In the end it’s just him and me at the kitchen table with all the lights out and the blinds closed because it’s so hot. All I can see are his eyes and the way his lips curve.

What I hear is something from a long time ago, a word, or a series of words, leading like crystal to the end of everything.

Before I take him to the airport Sammy stands in front of him with his hands together and says, “You’re going to the airport now.”

“Yes,” he says.

“Bye,” Sammy says. He goes around the corner and out the front door.

~

It’s not that I’m young or naïve or anything. But it seems to me all the stories people tell me these days are one line long and begin with: “I bought these things.”

25

ONE DAY Betty bought a cactus. It was a lovely little cactus, emerald green with tiny white spikes, like sewing needles. It was globe shaped. Betty thought it looked like a little green head. She thought this must be what a Martian head would look like.
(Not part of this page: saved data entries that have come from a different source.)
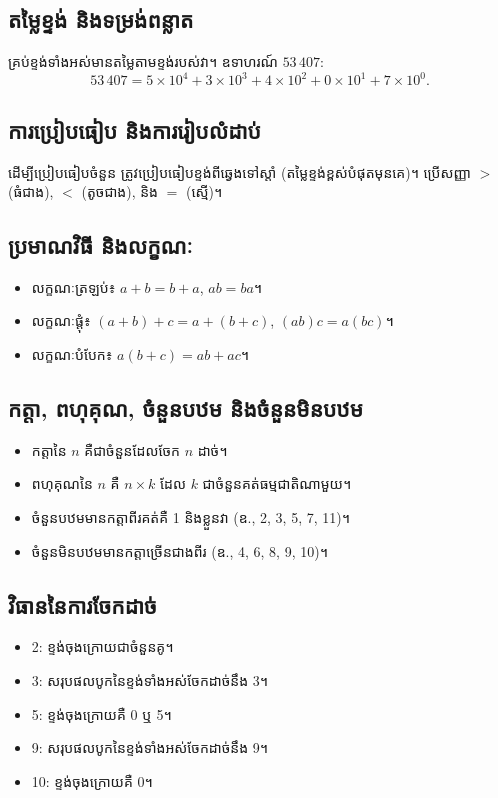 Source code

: \subsection{តម្លៃខ្ទង់ និងទម្រង់ពន្លាត}
គ្រប់ខ្ទង់ទាំងអស់មានតម្លៃតាមខ្ទង់របស់វា។ ឧទាហរណ៍ $53\,407$:
    \[
        53\,407 = 5\times10^4 + 3\times10^3 + 4\times10^2 + 0\times10^1 + 7\times10^0.
    \]

\subsection{ការប្រៀបធៀប និងការរៀបលំដាប់}
ដើម្បីប្រៀបធៀបចំនួន ត្រូវប្រៀបធៀបខ្ទង់ពីឆ្វេងទៅស្តាំ (តម្លៃខ្ទង់ខ្ពស់បំផុតមុនគេ)។ ប្រើសញ្ញា $>$ (ធំជាង), $<$ (តូចជាង), និង $=$ (ស្មើ)។

\subsection{ប្រមាណវិធី និងលក្ខណៈ}
    \begin{itemize}[label=---,nosep]
        \item លក្ខណៈត្រឡប់៖ $a+b=b+a$, $ab=ba$។
        \item លក្ខណៈផ្ដុំ៖ $(a+b)+c=a+(b+c)$, $(ab)c=a(bc)$។
        \item លក្ខណៈបំបែក៖ $a(b+c)=ab+ac$។
    \end{itemize}

\subsection{កត្តា, ពហុគុណ, ចំនួនបឋម និងចំនួនមិនបឋម}
    \begin{itemize}[label=---,nosep]
        \item កត្តានៃ $n$ គឺជាចំនួនដែលចែក $n$ ដាច់។
        \item ពហុគុណនៃ $n$ គឺ $n\times k$ ដែល $k$ ជាចំនួនគត់ធម្មជាតិណាមួយ។
        \item ចំនួនបឋមមានកត្តាពីរគត់គឺ 1 និងខ្លួនវា (ឧ., 2, 3, 5, 7, 11)។
        \item ចំនួនមិនបឋមមានកត្តាច្រើនជាងពីរ (ឧ., 4, 6, 8, 9, 10)។
    \end{itemize}

\subsection{វិធាននៃការចែកដាច់}
    \begin{itemize}[label=-]
        \item 2: ខ្ទង់ចុងក្រោយជាចំនួនគូ។
        \item 3: សរុបផលបូកនៃខ្ទង់ទាំងអស់ចែកដាច់នឹង 3។
        \item 5: ខ្ទង់ចុងក្រោយគឺ 0 ឬ 5។
        \item 9: សរុបផលបូកនៃខ្ទង់ទាំងអស់ចែកដាច់នឹង 9។
        \item 10: ខ្ទង់ចុងក្រោយគឺ 0។
    \end{itemize}

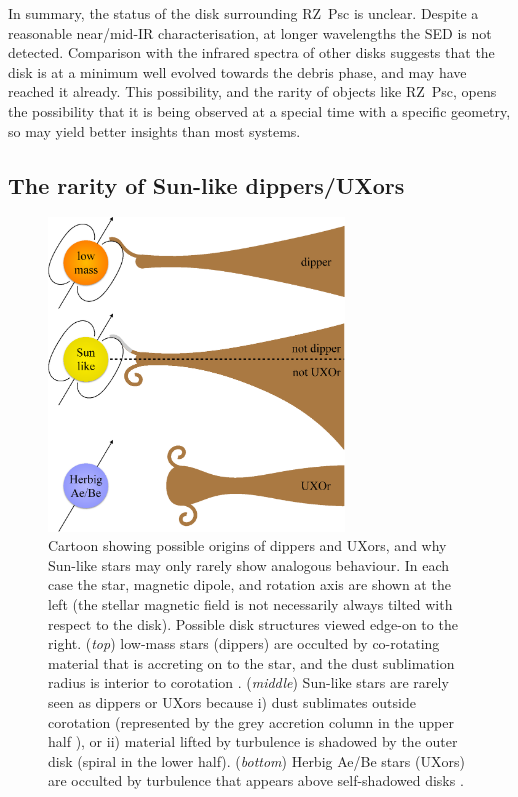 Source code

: \documentclass[]{rsos}
\begin{document}
In summary, the status of the disk surrounding RZ~Psc is unclear. Despite a reasonable
near/mid-IR characterisation, at longer wavelengths the SED is not detected. Comparison
with the infrared spectra of other disks suggests that the disk is at a minimum well
evolved towards the debris phase, and may have reached it already. This possibility, and
the rarity of objects like RZ~Psc, opens the possibility that it is being observed at a
special time with a specific geometry, so may yield better insights than most systems.

\subsection{The rarity of Sun-like dippers/UXors}\label{ss:rarity}

\begin{figure}
  \begin{center}
    \hspace{-0.5cm} \includegraphics[width=0.7\textwidth]{figs/cartoon-crop.ps}
    \caption{Cartoon showing possible origins of dippers and UXors, and why Sun-like
      stars may only rarely show analogous behaviour. In each case the star, magnetic
      dipole, and rotation axis are shown at the left (the stellar magnetic field is not
      necessarily always tilted with respect to the disk). Possible disk structures
      viewed edge-on to the right. (\emph{top}) low-mass stars (dippers) are occulted by
      co-rotating material that is accreting on to the star, and the dust sublimation
      radius is interior to corotation \cite{2016arXiv160503985B}. (\emph{middle})
      Sun-like stars are rarely seen as dippers or UXors because i) dust sublimates
      outside corotation (represented by the grey accretion column in the upper half
      \cite{2016arXiv160503985B}), or ii) material lifted by turbulence is shadowed by
      the outer disk (spiral in the lower half). (\emph{bottom}) Herbig Ae/Be stars
      (UXors) are occulted by turbulence that appears above self-shadowed disks
      \cite{2003ApJ...594L..47D}.}\label{fig:cartoon}
  \end{center}
\end{figure}
\end{document}
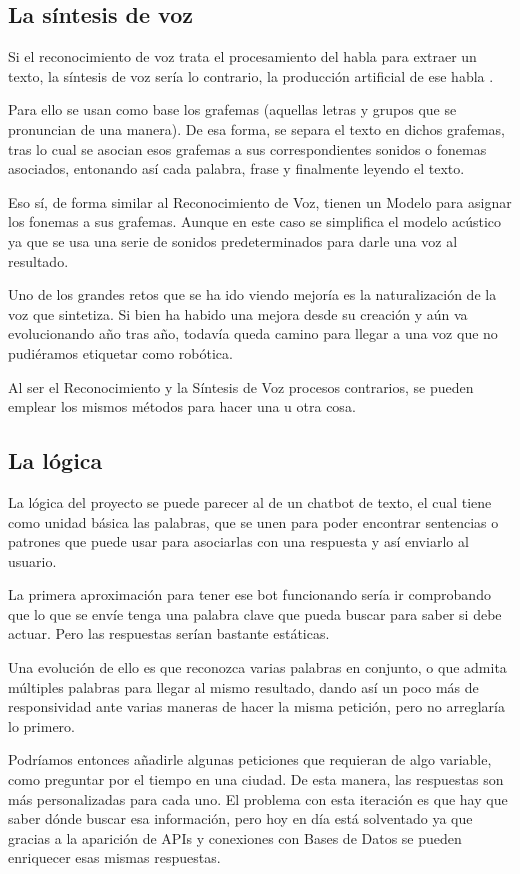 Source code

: \subsection{La síntesis de voz}
Si el reconocimiento de voz trata el procesamiento del habla para extraer un texto, la síntesis de voz sería lo contrario, la producción artificial de ese habla \cite{tts-definition}. 

Para ello se usan como base los grafemas (aquellas letras y grupos que se pronuncian de una manera). De esa forma, se separa el texto en dichos grafemas, tras lo cual se asocian esos grafemas a sus correspondientes sonidos o fonemas asociados, entonando así cada palabra, frase y finalmente leyendo el texto.

Eso sí, de forma similar al Reconocimiento de Voz, tienen un Modelo para asignar los fonemas a sus grafemas. Aunque en este caso se simplifica el modelo acústico ya que se usa una serie de sonidos predeterminados para darle una voz al resultado.

Uno de los grandes retos que se ha ido viendo mejoría es la naturalización de la voz que sintetiza. Si bien ha habido una mejora desde su creación y aún va evolucionando año tras año, todavía queda camino para llegar a una voz que no pudiéramos etiquetar como robótica.

Al ser el Reconocimiento y la Síntesis de Voz procesos contrarios, se pueden emplear los mismos métodos para hacer una u otra cosa.
 

\subsection{La lógica}

La lógica del proyecto se puede parecer al de un chatbot de texto, el cual tiene como unidad básica las palabras, que se unen para poder encontrar sentencias o patrones que puede usar para asociarlas con una respuesta y así enviarlo al usuario.

La primera aproximación para tener ese bot funcionando sería ir comprobando que lo que se envíe tenga una palabra clave que pueda buscar para saber si debe actuar. Pero las respuestas serían bastante estáticas.

Una evolución de ello es que reconozca varias palabras en conjunto, o que admita múltiples palabras para llegar al mismo resultado, dando así un poco más de responsividad ante varias maneras de hacer la misma petición, pero no arreglaría lo primero.

Podríamos entonces añadirle algunas peticiones que requieran de algo variable, como preguntar por el tiempo en una ciudad. De esta manera, las respuestas son más personalizadas para cada uno. El problema con esta iteración es que hay que saber dónde buscar esa información, pero hoy en día está solventado ya que gracias a la aparición de APIs y conexiones con Bases de Datos se pueden enriquecer esas mismas respuestas.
You wouldn’t want to mess with a Martian, Betty thought, because he would only have to knock his head against you for you to be impaled on all those tiny, needle-like spikes. Betty laughed to herself as she put the cactus in a planter and set it on the windowsill above the kitchen sink.

“This is the nicest little cactus there ever was,” Betty said to herself as she stood in the doorway of the kitchen, admiring it.

In truth, her cactus was much like a thousand other cacti in a thousand other homes across the country, and Betty was nothing but a deluded lonely housewife whose husband no longer came home Thursday nights.

~

Excuse me. I’m sorry. Just a minute. Could you excuse me for a minute?

~

Battle Cat was this kitten we had for a while. We couldn’t keep him because we already had a cat. For two weeks, Tutti and I tried to find a home for Battle Cat. Mornings, while Tutti and I were trying to get ready for work, Battle Cat would chase us around the apartment, attacking our ankles. He would grab on to our socks and hold on as though he wanted to try to keep us there.

Finally, Tutti found a home for him. We loaded Battle Cat and his little dish and his litter box into the car and we drove downtown to an apartment building. We took Battle Cat up the elevator and gave him to this old lady who lived in the apartment. On the way back down in the elevator Tutti cried.